» ACTION ITEM: Copy the records below exactly, leaving out every picture.

» DATASET:

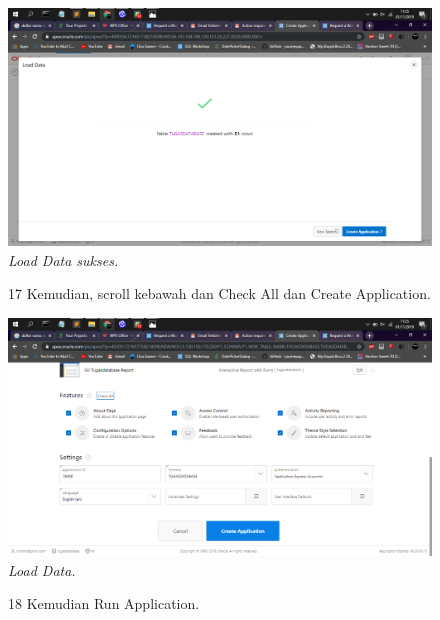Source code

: \begin{enumerate}
\begin{figure}
    \begin{center}
\includegraphics[scale=0.2]{figures/15.png}
    \caption{\textit{Load Data sukses.}}
        \end{center}
\label{gambar}
\end{figure}

\begin{figure}
\item[17] Kemudian, scroll kebawah dan Check All dan Create Application. 

    \begin{center}
\includegraphics[scale=0.2]{figures/16.png}
    \caption{\textit{Load Data.}}
        \end{center}
\label{gambar}
\end{figure}

\begin{figure}
\item[18] Kemudian Run Application.


\end{figure}
\end{enumerate}
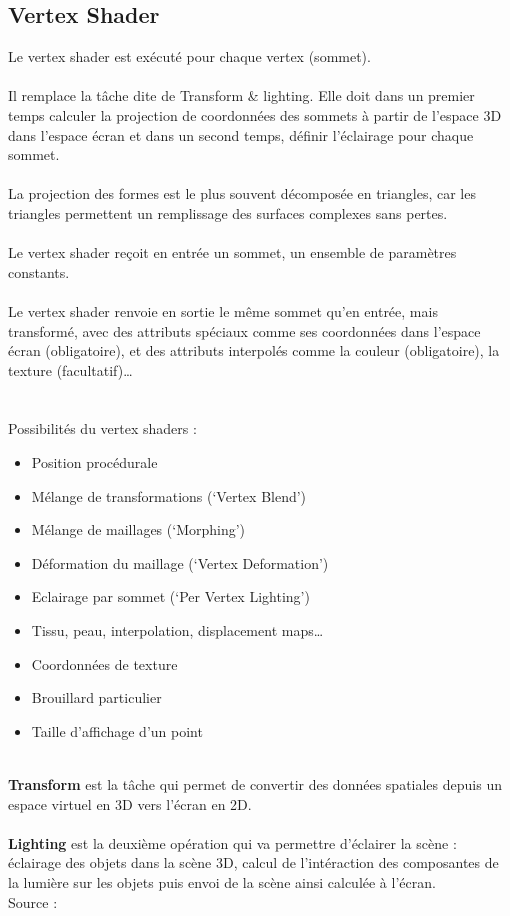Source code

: \subsection{Vertex Shader}
Le vertex shader est exécuté pour chaque vertex (sommet).
\\\\
Il remplace la tâche dite de Transform \& lighting. Elle doit dans un premier temps calculer la projection de coordonnées des sommets à partir de l'espace 3D dans l'espace écran et dans un second temps, définir l’éclairage pour chaque sommet.
\\\\
La projection des formes est le plus souvent décomposée en triangles, car les triangles permettent un remplissage des surfaces complexes sans pertes.
\\\\
Le vertex shader reçoit en entrée un sommet, un ensemble  de paramètres constants.
\\\\
Le vertex shader renvoie en sortie le même sommet qu’en entrée, mais transformé, avec des attributs spéciaux comme ses coordonnées dans l’espace écran (obligatoire), et des attributs interpolés comme la couleur (obligatoire), la texture (facultatif)…
\\\\\\
Possibilités du vertex shaders :
\begin{itemize}
  \item Position procédurale
  \item Mélange de transformations (‘Vertex Blend’)
  \item Mélange de maillages (‘Morphing’) 
  \item Déformation du maillage (‘Vertex Deformation’)
  \item Eclairage par sommet (‘Per Vertex Lighting’)
  \item Tissu, peau, interpolation, displacement maps…
  \item Coordonnées de texture
  \item Brouillard particulier
  \item Taille d’affichage d’un point
  
\end{itemize} 

\textbf{\\Transform} est la tâche qui permet de convertir des données spatiales depuis un espace virtuel en 3D vers l'écran en 2D.
\\\\
\textbf{Lighting} est la deuxième opération qui va permettre d'éclairer la scène : éclairage des objets dans la scène 3D, calcul de l'intéraction des composantes de la lumière sur les objets puis envoi de la scène ainsi calculée à l'écran.
\\
Source : \cite{shader4}
\newpage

» TASK RESULT:
Source code

: \begin{enumerate}
\begin{figure}
    \begin{center}
\includegraphics[scale=0.2]{figures/15.png}
    \caption{\textit{Load Data sukses.}}
        \end{center}
\label{gambar}
\end{figure}

\begin{figure}
\item[17] Kemudian, scroll kebawah dan Check All dan Create Application. 

    \begin{center}
\includegraphics[scale=0.2]{figures/16.png}
    \caption{\textit{Load Data.}}
        \end{center}
\label{gambar}
\end{figure}

\begin{figure}
\item[18] Kemudian Run Application.


\end{figure}
\end{enumerate}
Source code

: \subsection{Vertex Shader}
Le vertex shader est exécuté pour chaque vertex (sommet).
\\\\
Il remplace la tâche dite de Transform \& lighting. Elle doit dans un premier temps calculer la projection de coordonnées des sommets à partir de l'espace 3D dans l'espace écran et dans un second temps, définir l’éclairage pour chaque sommet.
\\\\
La projection des formes est le plus souvent décomposée en triangles, car les triangles permettent un remplissage des surfaces complexes sans pertes.
\\\\
Le vertex shader reçoit en entrée un sommet, un ensemble  de paramètres constants.
\\\\
Le vertex shader renvoie en sortie le même sommet qu’en entrée, mais transformé, avec des attributs spéciaux comme ses coordonnées dans l’espace écran (obligatoire), et des attributs interpolés comme la couleur (obligatoire), la texture (facultatif)…
\\\\\\
Possibilités du vertex shaders :
\begin{itemize}
  \item Position procédurale
  \item Mélange de transformations (‘Vertex Blend’)
  \item Mélange de maillages (‘Morphing’) 
  \item Déformation du maillage (‘Vertex Deformation’)
  \item Eclairage par sommet (‘Per Vertex Lighting’)
  \item Tissu, peau, interpolation, displacement maps…
  \item Coordonnées de texture
  \item Brouillard particulier
  \item Taille d’affichage d’un point
  
\end{itemize} 

\textbf{\\Transform} est la tâche qui permet de convertir des données spatiales depuis un espace virtuel en 3D vers l'écran en 2D.
\\\\
\textbf{Lighting} est la deuxième opération qui va permettre d'éclairer la scène : éclairage des objets dans la scène 3D, calcul de l'intéraction des composantes de la lumière sur les objets puis envoi de la scène ainsi calculée à l'écran.
\\
Source : \cite{shader4}
\newpage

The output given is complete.